Given entries

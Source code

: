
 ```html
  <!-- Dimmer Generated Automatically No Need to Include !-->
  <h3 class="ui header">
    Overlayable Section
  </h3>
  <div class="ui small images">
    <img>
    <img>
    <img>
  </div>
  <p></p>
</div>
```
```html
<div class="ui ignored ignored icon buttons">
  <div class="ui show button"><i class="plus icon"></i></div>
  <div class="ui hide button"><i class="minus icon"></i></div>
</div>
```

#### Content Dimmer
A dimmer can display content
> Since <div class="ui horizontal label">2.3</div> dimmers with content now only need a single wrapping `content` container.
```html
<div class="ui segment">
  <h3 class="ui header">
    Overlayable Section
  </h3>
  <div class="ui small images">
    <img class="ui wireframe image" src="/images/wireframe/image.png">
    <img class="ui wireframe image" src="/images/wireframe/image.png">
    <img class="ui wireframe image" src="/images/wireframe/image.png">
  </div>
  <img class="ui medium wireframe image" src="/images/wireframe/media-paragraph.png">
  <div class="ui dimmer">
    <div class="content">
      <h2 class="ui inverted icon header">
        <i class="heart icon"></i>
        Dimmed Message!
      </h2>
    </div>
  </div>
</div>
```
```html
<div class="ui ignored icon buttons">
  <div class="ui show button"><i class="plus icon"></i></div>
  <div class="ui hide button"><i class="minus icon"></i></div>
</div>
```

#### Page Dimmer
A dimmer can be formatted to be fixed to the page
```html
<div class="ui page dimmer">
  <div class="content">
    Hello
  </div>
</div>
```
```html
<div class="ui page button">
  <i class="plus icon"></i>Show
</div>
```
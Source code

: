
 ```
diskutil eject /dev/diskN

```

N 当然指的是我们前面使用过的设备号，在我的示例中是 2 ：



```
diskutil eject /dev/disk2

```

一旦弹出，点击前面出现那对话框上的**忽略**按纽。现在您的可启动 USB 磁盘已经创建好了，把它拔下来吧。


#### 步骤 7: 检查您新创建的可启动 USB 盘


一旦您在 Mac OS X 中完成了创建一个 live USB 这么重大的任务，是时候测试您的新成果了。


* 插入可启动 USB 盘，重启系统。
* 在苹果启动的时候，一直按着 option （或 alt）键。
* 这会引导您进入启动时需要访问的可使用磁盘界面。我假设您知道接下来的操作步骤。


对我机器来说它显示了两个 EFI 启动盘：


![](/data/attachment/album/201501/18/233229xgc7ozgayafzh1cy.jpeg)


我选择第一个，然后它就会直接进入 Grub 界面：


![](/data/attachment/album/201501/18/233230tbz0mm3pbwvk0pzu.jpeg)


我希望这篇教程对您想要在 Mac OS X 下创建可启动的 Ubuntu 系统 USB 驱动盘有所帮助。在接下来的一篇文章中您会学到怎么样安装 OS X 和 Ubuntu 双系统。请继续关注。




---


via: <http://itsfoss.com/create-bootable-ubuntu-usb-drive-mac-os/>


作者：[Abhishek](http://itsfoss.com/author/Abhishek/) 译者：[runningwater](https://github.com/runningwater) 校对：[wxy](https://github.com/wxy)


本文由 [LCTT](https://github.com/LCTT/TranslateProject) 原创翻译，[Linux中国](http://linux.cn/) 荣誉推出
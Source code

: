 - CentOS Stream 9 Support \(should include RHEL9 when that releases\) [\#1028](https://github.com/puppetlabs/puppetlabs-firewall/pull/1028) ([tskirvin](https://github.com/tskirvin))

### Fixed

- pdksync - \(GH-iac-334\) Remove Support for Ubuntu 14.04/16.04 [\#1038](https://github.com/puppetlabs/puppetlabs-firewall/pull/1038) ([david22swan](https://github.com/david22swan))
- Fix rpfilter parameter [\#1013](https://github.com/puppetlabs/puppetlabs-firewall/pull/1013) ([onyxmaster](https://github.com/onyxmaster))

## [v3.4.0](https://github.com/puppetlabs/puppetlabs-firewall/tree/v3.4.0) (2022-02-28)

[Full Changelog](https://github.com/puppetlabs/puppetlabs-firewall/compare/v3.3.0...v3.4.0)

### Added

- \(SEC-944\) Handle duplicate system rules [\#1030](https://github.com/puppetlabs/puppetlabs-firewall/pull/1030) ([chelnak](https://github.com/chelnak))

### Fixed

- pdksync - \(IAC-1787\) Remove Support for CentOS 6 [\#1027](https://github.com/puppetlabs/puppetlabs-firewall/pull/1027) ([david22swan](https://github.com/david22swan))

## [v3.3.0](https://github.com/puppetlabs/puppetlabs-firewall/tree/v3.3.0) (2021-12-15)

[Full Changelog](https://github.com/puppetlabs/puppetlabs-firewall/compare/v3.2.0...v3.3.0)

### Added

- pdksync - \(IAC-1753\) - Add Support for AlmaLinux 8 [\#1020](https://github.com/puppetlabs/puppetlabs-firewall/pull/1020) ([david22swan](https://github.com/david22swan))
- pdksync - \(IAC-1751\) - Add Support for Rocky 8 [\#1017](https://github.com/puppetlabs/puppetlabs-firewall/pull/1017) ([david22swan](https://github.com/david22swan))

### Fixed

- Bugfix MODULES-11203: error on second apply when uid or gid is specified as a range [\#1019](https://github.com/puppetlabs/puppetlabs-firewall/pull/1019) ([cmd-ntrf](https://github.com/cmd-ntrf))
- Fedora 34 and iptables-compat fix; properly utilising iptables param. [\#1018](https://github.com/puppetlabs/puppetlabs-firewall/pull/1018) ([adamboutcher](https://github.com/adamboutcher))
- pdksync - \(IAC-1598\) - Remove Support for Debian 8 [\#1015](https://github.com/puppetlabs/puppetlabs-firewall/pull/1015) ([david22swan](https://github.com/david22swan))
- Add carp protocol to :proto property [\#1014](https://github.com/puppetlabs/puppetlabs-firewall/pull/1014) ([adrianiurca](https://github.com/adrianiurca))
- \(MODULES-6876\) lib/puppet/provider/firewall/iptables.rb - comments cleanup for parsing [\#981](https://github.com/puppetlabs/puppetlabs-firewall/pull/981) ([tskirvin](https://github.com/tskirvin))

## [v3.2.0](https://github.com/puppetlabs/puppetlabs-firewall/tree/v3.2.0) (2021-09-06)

Task to complete
Find each line of the data above that holds the word "iptables", then copy it.

Written solution
- Fedora 34 and iptables-compat fix; properly utilising iptables param. [\#1018](https://github.com/puppetlabs/puppetlabs-firewall/pull/1018) ([adamboutcher](https://github.com/adamboutcher))
- \(MODULES-6876\) lib/puppet/provider/firewall/iptables.rb - comments cleanup for parsing [\#981](https://github.com/puppetlabs/puppetlabs-firewall/pull/981) ([tskirvin](https://github.com/tskirvin))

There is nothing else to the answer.